Pictures should be left out while the data beneath this task is written out word for word.

Stored data entries
□ □ □ □

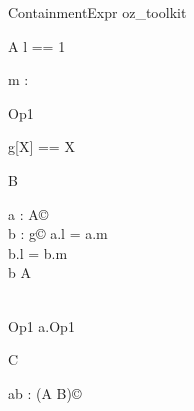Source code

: \begin{zsection}
  \SECTION ContainmentExpr \parents oz\_toolkit
\end{zsection}

\begin{class}{A}
  l == 1\\
  \begin{state}
    m : \nat
  \end{state}
  Op1 \sdef [x? : \nat]
\end{class}

\begin{zed}
  g[X] == X
\end{zed}

\begin{class}{B}
  \begin{state}
   a : A\copyright\\
   b : g\copyright
  \where
    a.l = a.m\\
    b.l = b.m\\
    b \in A\\
  \end{state}\\
  Op1 \sdef a.Op1
\end{class}

\begin{class}{C}
  \begin{state}
    ab : (A \classuni B)\copyright
  \end{state}
\end{class}
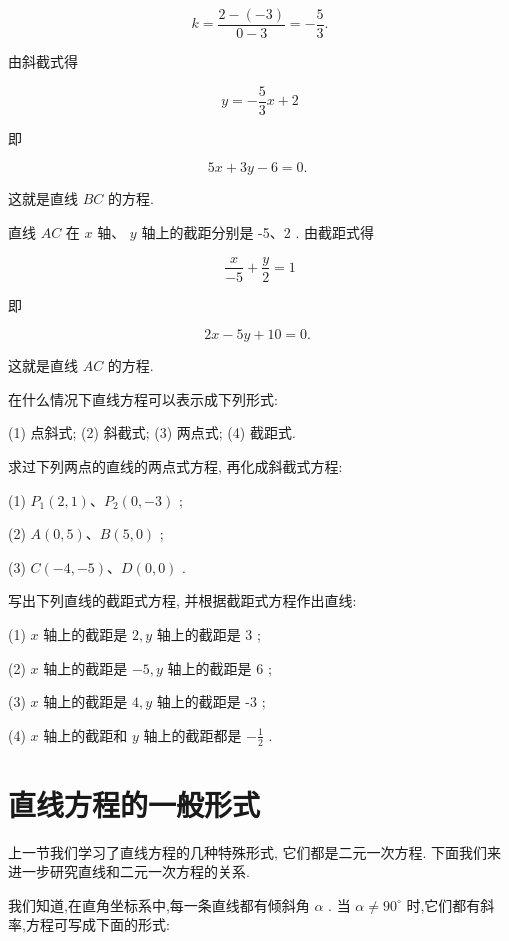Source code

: \documentclass[lang=cn,newtx,10pt,scheme=chinese]{elegantbook}
\begin{document}
\[
  k = \frac{2 - \left( {-3}\right) }{0 - 3} = - \frac{5}{3}.
\]

由斜截式得

\[
  y = - \frac{5}{3}x + 2
\]

即

\[
    {5x} + {3y} - 6 = 0\text{. }
\]

这就是直线 \({BC}\) 的方程.

直线 \({AC}\) 在 \(x\) 轴、 \(y\) 轴上的截距分别是 -5、2 . 由截距式得

\[
  \frac{x}{-5} + \frac{y}{2} = 1
\]

即

\[
    {2x} - {5y} + {10} = 0\text{. }
\]

这就是直线 \({AC}\) 的方程.

\begin{problemset}[练习]

\item 在什么情况下直线方程可以表示成下列形式:

(1) 点斜式; (2) 斜截式; (3) 两点式; (4) 截距式.

\item 求过下列两点的直线的两点式方程, 再化成斜截式方程:

(1) \({P}_{1}\left( {2,1}\right) \text{、}{P}_{2}\left( {0, - 3}\right)\) ;

(2) \(A\left( {0,5}\right) \text{、}B\left( {5,0}\right)\) ;

(3) \(C\left( {-4, - 5}\right) \text{、}D\left( {0,0}\right)\) .

\item 写出下列直线的截距式方程, 并根据截距式方程作出直线:

(1) \(x\) 轴上的截距是 \(2,y\) 轴上的截距是 3 ;

(2) \(x\) 轴上的截距是 \(- 5,y\) 轴上的截距是 6 ;

(3) \(x\) 轴上的截距是 \(4,y\) 轴上的截距是 -3 ;

(4) \(x\) 轴上的截距和 \(y\) 轴上的截距都是 \(- \frac{1}{2}\) .
\end{problemset}

\section{直线方程的一般形式}

上一节我们学习了直线方程的几种特殊形式, 它们都是二元一次方程. 下面我们来进一步研究直线和二元一次方程的关系.

我们知道,在直角坐标系中,每一条直线都有倾斜角 \(\alpha\) . 当 \(\alpha \neq {90}^{ \circ }\) 时,它们都有斜率,方程可写成下面的形式:
\end{document}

□ □ □ □

— RESULT OF THE TASK —
Source code

: \begin{zsection}
  \SECTION ContainmentExpr \parents oz\_toolkit
\end{zsection}

\begin{class}{A}
  l == 1\\
  \begin{state}
    m : \nat
  \end{state}
  Op1 \sdef [x? : \nat]
\end{class}

\begin{zed}
  g[X] == X
\end{zed}

\begin{class}{B}
  \begin{state}
   a : A\copyright\\
   b : g\copyright
  \where
    a.l = a.m\\
    b.l = b.m\\
    b \in A\\
  \end{state}\\
  Op1 \sdef a.Op1
\end{class}

\begin{class}{C}
  \begin{state}
    ab : (A \classuni B)\copyright
  \end{state}
\end{class}
Source code

: \documentclass[lang=cn,newtx,10pt,scheme=chinese]{elegantbook}
\begin{document}
\[
  k = \frac{2 - \left( {-3}\right) }{0 - 3} = - \frac{5}{3}.
\]

由斜截式得

\[
  y = - \frac{5}{3}x + 2
\]

即

\[
    {5x} + {3y} - 6 = 0\text{. }
\]

这就是直线 \({BC}\) 的方程.

直线 \({AC}\) 在 \(x\) 轴、 \(y\) 轴上的截距分别是 -5、2 . 由截距式得

\[
  \frac{x}{-5} + \frac{y}{2} = 1
\]

即

\[
    {2x} - {5y} + {10} = 0\text{. }
\]

这就是直线 \({AC}\) 的方程.

\begin{problemset}[练习]

\item 在什么情况下直线方程可以表示成下列形式:

(1) 点斜式; (2) 斜截式; (3) 两点式; (4) 截距式.

\item 求过下列两点的直线的两点式方程, 再化成斜截式方程:

(1) \({P}_{1}\left( {2,1}\right) \text{、}{P}_{2}\left( {0, - 3}\right)\) ;

(2) \(A\left( {0,5}\right) \text{、}B\left( {5,0}\right)\) ;

(3) \(C\left( {-4, - 5}\right) \text{、}D\left( {0,0}\right)\) .

\item 写出下列直线的截距式方程, 并根据截距式方程作出直线:

(1) \(x\) 轴上的截距是 \(2,y\) 轴上的截距是 3 ;

(2) \(x\) 轴上的截距是 \(- 5,y\) 轴上的截距是 6 ;

(3) \(x\) 轴上的截距是 \(4,y\) 轴上的截距是 -3 ;

(4) \(x\) 轴上的截距和 \(y\) 轴上的截距都是 \(- \frac{1}{2}\) .
\end{problemset}

\section{直线方程的一般形式}

上一节我们学习了直线方程的几种特殊形式, 它们都是二元一次方程. 下面我们来进一步研究直线和二元一次方程的关系.

我们知道,在直角坐标系中,每一条直线都有倾斜角 \(\alpha\) . 当 \(\alpha \neq {90}^{ \circ }\) 时,它们都有斜率,方程可写成下面的形式:
\end{document}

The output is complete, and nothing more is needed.